Der Manager will nicht glauben, was er an besagtem Tag am Telefon hört, schnappt sich Playboy Tre und fährt zu Bobby Ray. Gemeinsam überreden sie den damals 18-Jährigen, am Ball zu bleiben. Innerhalb eines Jahres verschafft er ihm einen Plattendeal, verspricht B Rich. Was klingt als käme es aus einem kitschigen Holywood-Schinken wird tatsächlich Realität. Im Oktober 2006 unterschreib Bobby Ray einen Vertrag bei Jim Jonsins Rebel Rock, das wiederum mit Atlantic verbandelt ist.

Vorausgegangen war ein Auftritt im Club Crucial, wo TJ Chapman zugegen war. Chapman ist Ausrichter einer großen nationalen DJ-Konferenz und hat es sich zur Aufgabe gemacht, die Stars von morgen bereits heute zu fördern. Nach seinem Auftritt will er Bobby sofort in seinem Team haben, nimmt Verbindung mit B Rich auf und knüpft schließlich den Kontakt zu Jim Jonsin. Bobby ist noch auf der High School, als er den Vertrag unterschreibt.

Mit "Eastside" und "12th Dimension" folgen zwei EPs sowie eine Reihe von Mixtapes, alle unter dem Künstlernamen B.o.B. In der Dezember-Ausgabe 2008 stellt das Hip Hop-Magazin XXL die "Hip Hop-Klasse von 09" vor. Auf dem Cover: B.o.B neben Asher Roth, Charles Hamilton, Kid Cudi und Wale.

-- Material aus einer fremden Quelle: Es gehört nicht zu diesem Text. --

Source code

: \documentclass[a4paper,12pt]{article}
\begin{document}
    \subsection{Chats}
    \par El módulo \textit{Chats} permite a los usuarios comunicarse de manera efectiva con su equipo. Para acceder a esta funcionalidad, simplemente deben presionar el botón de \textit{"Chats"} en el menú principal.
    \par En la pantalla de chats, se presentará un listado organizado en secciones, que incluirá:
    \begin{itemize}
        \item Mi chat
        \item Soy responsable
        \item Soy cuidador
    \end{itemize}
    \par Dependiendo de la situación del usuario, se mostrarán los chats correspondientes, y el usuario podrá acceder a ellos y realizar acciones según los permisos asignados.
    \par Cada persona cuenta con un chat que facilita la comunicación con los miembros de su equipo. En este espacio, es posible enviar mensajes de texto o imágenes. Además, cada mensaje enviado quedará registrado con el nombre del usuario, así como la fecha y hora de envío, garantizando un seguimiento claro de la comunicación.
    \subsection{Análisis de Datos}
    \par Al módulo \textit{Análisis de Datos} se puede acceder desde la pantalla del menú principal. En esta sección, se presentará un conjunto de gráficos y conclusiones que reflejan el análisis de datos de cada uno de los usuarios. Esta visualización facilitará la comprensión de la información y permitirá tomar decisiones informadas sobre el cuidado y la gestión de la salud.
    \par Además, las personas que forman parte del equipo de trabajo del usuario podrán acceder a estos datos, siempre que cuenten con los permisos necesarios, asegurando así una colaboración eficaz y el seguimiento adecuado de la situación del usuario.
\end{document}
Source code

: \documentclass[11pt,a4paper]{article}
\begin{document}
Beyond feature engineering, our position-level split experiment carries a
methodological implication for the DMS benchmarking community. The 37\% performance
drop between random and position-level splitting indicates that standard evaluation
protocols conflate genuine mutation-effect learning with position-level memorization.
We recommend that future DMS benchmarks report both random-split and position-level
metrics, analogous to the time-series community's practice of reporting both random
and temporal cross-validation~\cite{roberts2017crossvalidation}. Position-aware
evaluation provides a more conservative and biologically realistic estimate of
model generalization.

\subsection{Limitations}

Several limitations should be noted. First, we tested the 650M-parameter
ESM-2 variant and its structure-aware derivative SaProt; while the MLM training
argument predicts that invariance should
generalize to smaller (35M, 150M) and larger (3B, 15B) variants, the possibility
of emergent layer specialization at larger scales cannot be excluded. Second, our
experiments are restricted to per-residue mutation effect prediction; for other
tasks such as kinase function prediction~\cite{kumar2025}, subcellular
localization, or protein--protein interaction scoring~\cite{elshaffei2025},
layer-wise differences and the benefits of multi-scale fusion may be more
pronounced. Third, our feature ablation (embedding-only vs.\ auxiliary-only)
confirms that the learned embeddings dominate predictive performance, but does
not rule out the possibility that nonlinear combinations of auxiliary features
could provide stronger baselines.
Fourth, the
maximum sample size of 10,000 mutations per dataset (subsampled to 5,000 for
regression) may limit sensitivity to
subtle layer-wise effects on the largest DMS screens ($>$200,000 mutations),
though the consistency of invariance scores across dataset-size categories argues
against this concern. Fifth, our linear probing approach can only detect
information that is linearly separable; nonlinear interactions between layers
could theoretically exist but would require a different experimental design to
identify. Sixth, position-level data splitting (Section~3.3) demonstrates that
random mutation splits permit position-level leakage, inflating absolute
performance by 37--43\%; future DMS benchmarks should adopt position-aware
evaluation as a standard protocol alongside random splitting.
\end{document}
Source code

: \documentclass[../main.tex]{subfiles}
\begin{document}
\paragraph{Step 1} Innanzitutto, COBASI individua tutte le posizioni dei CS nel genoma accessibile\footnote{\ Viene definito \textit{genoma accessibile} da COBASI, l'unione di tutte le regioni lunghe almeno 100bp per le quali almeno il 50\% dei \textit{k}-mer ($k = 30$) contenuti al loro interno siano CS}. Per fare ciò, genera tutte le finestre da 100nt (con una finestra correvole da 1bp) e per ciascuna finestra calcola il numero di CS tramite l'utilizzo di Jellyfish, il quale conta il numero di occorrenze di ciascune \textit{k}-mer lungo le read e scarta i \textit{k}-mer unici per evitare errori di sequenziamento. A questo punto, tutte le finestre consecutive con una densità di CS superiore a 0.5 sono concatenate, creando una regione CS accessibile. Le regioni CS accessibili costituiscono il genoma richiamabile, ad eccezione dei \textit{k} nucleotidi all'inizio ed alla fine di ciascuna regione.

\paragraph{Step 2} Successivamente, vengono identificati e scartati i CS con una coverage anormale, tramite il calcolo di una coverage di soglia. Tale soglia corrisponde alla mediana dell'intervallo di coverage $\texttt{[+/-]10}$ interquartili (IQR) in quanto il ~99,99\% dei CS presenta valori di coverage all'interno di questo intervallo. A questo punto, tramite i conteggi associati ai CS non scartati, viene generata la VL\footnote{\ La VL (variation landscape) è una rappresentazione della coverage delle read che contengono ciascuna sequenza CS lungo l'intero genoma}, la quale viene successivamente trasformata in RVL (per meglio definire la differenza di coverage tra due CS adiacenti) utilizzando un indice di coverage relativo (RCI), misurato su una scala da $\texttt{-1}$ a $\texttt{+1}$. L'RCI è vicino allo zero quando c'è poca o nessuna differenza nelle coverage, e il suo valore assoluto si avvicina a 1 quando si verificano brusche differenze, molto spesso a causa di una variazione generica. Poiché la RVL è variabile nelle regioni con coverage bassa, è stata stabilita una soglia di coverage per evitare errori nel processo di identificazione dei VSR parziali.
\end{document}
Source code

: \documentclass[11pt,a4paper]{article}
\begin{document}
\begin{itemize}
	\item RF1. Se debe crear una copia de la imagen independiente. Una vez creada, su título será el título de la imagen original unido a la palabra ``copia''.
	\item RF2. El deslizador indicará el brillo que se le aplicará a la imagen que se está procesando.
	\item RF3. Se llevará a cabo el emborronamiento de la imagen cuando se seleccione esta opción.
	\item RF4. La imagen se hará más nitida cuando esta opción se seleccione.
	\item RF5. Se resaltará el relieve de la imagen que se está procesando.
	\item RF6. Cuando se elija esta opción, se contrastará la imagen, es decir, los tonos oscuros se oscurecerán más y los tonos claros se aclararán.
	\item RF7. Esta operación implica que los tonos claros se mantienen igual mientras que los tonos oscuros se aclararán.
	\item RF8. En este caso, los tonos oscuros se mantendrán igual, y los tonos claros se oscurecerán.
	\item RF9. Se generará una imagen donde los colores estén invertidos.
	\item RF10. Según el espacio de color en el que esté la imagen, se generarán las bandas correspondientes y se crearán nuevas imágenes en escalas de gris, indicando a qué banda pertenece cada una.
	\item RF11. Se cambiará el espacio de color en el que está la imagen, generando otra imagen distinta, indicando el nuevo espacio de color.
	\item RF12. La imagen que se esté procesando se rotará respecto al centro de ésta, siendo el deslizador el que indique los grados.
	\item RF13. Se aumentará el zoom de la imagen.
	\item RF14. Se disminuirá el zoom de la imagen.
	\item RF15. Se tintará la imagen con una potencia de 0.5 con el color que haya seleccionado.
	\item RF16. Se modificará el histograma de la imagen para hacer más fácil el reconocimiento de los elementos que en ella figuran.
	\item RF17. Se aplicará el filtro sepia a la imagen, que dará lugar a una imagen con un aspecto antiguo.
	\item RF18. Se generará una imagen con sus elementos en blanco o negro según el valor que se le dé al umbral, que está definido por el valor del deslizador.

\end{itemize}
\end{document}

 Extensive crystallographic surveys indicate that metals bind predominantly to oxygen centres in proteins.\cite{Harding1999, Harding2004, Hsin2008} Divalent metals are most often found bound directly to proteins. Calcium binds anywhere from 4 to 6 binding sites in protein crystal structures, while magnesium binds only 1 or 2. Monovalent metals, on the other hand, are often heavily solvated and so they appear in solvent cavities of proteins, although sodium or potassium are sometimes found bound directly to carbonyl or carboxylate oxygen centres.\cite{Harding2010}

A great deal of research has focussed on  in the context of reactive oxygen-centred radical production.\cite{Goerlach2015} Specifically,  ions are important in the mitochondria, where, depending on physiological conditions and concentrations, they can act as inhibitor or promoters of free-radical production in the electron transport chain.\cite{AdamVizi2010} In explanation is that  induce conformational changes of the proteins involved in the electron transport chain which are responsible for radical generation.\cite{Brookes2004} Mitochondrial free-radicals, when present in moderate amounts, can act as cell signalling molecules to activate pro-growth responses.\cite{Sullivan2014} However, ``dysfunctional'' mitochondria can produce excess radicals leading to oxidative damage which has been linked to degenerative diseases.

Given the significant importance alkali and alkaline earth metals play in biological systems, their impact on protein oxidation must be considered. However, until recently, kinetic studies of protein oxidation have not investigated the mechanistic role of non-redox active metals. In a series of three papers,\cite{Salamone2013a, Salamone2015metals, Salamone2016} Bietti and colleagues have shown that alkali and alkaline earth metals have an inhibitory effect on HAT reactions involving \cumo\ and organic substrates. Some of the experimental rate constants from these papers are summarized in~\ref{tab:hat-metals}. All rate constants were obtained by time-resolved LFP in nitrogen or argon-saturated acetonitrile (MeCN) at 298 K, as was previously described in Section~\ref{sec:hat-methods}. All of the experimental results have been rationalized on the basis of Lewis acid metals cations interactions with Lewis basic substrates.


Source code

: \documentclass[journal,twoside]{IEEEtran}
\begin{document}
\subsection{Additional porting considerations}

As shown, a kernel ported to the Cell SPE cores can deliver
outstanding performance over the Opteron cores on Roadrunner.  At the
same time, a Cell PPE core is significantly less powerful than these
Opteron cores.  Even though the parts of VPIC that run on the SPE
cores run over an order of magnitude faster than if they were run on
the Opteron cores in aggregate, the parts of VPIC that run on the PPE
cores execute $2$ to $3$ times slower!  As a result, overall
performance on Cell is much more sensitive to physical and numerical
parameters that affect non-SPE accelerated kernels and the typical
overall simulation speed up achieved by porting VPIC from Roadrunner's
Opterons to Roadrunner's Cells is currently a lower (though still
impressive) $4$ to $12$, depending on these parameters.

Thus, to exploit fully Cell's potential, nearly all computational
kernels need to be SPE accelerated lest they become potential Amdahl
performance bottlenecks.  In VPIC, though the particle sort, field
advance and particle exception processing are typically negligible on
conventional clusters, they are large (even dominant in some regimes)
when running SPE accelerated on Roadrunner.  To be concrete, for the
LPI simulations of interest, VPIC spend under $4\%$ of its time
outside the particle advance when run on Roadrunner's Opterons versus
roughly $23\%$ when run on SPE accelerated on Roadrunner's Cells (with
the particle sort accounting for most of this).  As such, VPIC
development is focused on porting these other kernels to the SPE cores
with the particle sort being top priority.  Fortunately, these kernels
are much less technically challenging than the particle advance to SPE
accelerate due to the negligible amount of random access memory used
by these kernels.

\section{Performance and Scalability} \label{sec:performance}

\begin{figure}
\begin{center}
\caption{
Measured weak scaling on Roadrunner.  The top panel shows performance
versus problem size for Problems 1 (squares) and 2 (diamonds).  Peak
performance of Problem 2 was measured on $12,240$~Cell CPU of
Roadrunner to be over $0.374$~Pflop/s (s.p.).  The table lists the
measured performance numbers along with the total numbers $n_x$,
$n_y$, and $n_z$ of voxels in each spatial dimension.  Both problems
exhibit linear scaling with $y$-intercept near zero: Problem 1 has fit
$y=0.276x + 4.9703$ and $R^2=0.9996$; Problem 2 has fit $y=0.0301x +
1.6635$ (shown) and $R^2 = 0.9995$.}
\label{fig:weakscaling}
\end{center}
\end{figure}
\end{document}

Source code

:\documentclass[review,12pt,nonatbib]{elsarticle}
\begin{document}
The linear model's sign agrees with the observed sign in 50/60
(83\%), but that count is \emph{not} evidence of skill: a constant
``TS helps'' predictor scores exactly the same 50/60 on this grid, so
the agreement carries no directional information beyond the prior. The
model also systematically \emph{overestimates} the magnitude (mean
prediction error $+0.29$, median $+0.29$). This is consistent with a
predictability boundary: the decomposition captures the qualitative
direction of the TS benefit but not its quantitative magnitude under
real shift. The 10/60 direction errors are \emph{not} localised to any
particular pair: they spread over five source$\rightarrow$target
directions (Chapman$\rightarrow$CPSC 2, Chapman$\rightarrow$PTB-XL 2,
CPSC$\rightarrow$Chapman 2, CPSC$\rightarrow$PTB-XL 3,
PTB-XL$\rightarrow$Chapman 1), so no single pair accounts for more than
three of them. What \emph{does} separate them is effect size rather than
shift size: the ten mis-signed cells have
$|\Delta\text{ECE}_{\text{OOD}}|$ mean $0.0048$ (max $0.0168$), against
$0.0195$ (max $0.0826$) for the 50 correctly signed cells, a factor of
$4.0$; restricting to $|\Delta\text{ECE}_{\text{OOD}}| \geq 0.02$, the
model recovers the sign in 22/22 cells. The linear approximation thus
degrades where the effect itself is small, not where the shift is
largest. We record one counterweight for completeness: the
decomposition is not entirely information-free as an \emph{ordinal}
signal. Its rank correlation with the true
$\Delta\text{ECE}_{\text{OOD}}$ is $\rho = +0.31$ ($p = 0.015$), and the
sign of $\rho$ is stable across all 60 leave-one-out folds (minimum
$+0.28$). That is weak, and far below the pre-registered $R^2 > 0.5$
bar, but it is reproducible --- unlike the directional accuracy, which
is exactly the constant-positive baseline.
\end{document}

Doch das genügt dem Mann aus Atlanta nicht. Er will sich von der Musik seiner Idole DMX und Eminem lösen, die er beinahe studiert hat, bevor er im Alter von 13 Jahren selbst anfängt zu rappen. Er lernt mehrere Instrumente, unter anderem Trompete, Klavier, Waldhorn und natürlich Gitarre: "Ich möchte ein Bild von mir als Musiker und Künstler zeichnen, nicht einfach nur als Rapper. Ich glaube, ich mache nicht einfach nur Rap-Musik. Ich wechsle periodisch."

Bereits auf T.I.s "Paper Trail" leiht er dem Ludacris-Feature "On Top Of The World" seine Stimme. 2010 erscheint schließlich sein eigenes Debüt "B.o.B Presents The Adventures Of Bobby Ray". Mit dabei sind durchaus schillernde Namen: T.I. und Playboy Tre, mit denen er mittlerweile ohnehin im Rahmen der Produzentengruppe HamSquad zusammenarbeitet, neben Lupe Fiasco, Janelle Monáe und seinem Vorbild Eminem.

Direkt die erste Auskopplung wird ein riesiger kommerzieller Erfolg. "Nothin' on You ft. Bruno Mars" steigt in den USA und Großbritannien auf Platz eins der Singlecharts, das Debütalbum macht es der Single in den Staaten wenig später nach. B Rich hat sein Versprechen tatsächlich gehalten und aus B.o.B zumindest ein Sternchen gemacht. Und Bobby Ray hat mittlerweile wohl mehr Geld verdient, als im Einkaufszentrum je möglich gewesen wäre.